Entries supplied Start Marker
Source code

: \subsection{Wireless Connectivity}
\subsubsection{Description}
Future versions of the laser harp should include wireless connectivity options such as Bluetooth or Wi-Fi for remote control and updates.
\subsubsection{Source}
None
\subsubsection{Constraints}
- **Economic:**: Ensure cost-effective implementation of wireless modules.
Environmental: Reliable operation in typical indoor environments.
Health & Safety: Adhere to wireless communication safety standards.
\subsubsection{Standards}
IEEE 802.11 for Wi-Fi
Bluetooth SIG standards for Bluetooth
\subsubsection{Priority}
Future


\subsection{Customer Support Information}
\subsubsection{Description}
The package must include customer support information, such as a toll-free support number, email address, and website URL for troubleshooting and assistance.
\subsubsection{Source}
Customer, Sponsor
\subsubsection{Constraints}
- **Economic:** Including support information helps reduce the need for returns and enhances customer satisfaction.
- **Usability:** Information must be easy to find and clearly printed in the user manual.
Entries supplied End Marker
### Assignment:
Every record above needs to be restated exactly.

### Task solution:
Source code

: \subsection{Wireless Connectivity}
\subsubsection{Description}
Future versions of the laser harp should include wireless connectivity options such as Bluetooth or Wi-Fi for remote control and updates.
\subsubsection{Source}
None
\subsubsection{Constraints}
- **Economic:**: Ensure cost-effective implementation of wireless modules.
Environmental: Reliable operation in typical indoor environments.
Health & Safety: Adhere to wireless communication safety standards.
\subsubsection{Standards}
IEEE 802.11 for Wi-Fi
Bluetooth SIG standards for Bluetooth
\subsubsection{Priority}
Future


\subsection{Customer Support Information}
\subsubsection{Description}
The package must include customer support information, such as a toll-free support number, email address, and website URL for troubleshooting and assistance.
\subsubsection{Source}
Customer, Sponsor
\subsubsection{Constraints}
- **Economic:** Including support information helps reduce the need for returns and enhances customer satisfaction.
- **Usability:** Information must be easy to find and clearly printed in the user manual.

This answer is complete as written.